W piątek przed godz. 11 Dowództwo Operacyjne Rodzajów Sił Zbrojnych poinformowało, że w godzinach porannych w przestrzeń powietrzną RP od strony granicy z Ukrainą wleciał niezidentyfikowany obiekt powietrzny, który od momentu przekroczenia granicy do miejsca zaniku sygnału obserwowany był przez środki radiolokacyjne. Dowódca Operacyjny RSZ uruchomił dostępne siły i środki.
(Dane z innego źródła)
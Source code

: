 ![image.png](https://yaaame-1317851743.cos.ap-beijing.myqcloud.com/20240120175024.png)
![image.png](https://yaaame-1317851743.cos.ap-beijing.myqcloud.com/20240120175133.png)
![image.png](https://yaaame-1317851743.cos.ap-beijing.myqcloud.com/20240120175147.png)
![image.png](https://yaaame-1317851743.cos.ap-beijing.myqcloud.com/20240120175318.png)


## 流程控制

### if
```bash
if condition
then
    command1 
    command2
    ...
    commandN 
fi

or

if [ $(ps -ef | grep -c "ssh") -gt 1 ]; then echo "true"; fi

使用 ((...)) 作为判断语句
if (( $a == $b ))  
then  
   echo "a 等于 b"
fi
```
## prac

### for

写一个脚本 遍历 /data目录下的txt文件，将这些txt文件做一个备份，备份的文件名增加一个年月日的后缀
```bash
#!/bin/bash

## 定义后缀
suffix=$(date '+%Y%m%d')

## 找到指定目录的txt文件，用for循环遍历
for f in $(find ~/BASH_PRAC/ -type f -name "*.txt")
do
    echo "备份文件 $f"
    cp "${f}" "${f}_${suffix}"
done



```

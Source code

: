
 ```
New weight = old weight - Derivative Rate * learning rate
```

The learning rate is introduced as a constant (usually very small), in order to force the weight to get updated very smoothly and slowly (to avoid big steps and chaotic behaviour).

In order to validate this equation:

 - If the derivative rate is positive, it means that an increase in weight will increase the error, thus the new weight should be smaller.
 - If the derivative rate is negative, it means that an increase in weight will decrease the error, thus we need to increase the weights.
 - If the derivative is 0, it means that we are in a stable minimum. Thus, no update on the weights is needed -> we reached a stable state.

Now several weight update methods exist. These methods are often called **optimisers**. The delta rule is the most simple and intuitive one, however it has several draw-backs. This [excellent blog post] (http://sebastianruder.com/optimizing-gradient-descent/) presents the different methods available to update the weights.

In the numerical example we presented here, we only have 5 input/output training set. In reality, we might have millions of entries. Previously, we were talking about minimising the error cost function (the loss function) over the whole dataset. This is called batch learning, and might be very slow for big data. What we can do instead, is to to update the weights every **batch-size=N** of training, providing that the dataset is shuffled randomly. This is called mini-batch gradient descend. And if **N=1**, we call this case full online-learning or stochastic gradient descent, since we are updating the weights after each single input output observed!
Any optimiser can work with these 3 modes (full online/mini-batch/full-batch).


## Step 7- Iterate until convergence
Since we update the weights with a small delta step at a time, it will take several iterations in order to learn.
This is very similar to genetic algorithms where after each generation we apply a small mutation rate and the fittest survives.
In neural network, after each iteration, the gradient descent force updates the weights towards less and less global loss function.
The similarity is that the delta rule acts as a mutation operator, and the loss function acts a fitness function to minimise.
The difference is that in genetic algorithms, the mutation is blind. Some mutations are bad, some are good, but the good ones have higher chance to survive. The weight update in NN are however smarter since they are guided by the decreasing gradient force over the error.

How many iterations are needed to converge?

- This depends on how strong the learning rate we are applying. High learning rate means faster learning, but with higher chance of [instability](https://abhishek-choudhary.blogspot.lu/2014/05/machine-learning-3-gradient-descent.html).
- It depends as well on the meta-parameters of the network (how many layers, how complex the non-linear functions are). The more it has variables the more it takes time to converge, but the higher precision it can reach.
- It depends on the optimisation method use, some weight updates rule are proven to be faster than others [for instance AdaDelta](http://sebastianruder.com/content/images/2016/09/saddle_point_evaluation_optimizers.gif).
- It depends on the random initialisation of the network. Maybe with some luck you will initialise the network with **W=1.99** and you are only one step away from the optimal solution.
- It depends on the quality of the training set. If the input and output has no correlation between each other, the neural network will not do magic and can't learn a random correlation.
"Jesteśmy świadomi incydentu i jesteśmy w kontakcie z polskimi władzami w tej sprawie. Będziemy w dalszym ciągu traktować bezpieczeństwo NATO bardzo poważnie i kontynuować swoje zobowiązanie na rzecz obrony sojuszników NATO" - podkreślił rzecznik Departamentu Stanu USA w oświadczeniu przesłanym w odpowiedzi na pytanie Wirtualnej Polski.

Kancelaria Prezydenta o incydencie nad Polską

W piątek w BBN odbyła się narada z udziałem m.in. prezydenta Andrzeja Dudy, szefa MON, szefa Sztabu Generalnego gen. Wiesława Kukuły oraz Dowódcy Operacyjnego RSZ gen. Macieja Klisza. Narada została zwołana w związku z informacją o naruszeniu polskiej przestrzeni powietrznej przez niezidentyfikowany obiekt latający, który wleciał w polską przestrzeń z Ukrainy w okolicy Zamościa.

Dalsza część artykułu pod materiałem wideo

Głos po rozmowach zabrała szefowa Kancelarii Prezydenta Grażyna Ignaczak-Bandych. - Prezydent jest w stałym kontakcie z szefem MON oraz z premierem. Jest na bieżąco informowany, prosił, by przekazywać słowa uspokojenia, że nie wydarzyło się nic takiego, co mogłoby powodować zaniepokojenie mieszkańców - oświadczyła na konferencji prasowej.

Ignaczak-Bandych zaznaczyła, że procedury reagowania na incydent zadziałały prawidłowo. - Najważniejsze jest to, że nikomu nic się nie stało i że są wyciągane wnioski, czyli, że procedury zostały poprawione i działają. Czyli mimo tego, że nie ma informacji o upadku tej rakiety czy wybuchu, przystąpiono do poszukiwania ewentualnych szczątków - dodała Ignaczak-Bandych.

"Doszło do naruszenia polskiej przestrzeni powietrznej przez obiekt, który po niecałych trzech minutach opuścił terytorium Polski. Identyfikujemy go jako rosyjską rakietę manewrującą" - potwierdził Sztab Generalny Wojska Polskiego w komunikacie, komentując piątkowy incydent nad Polską.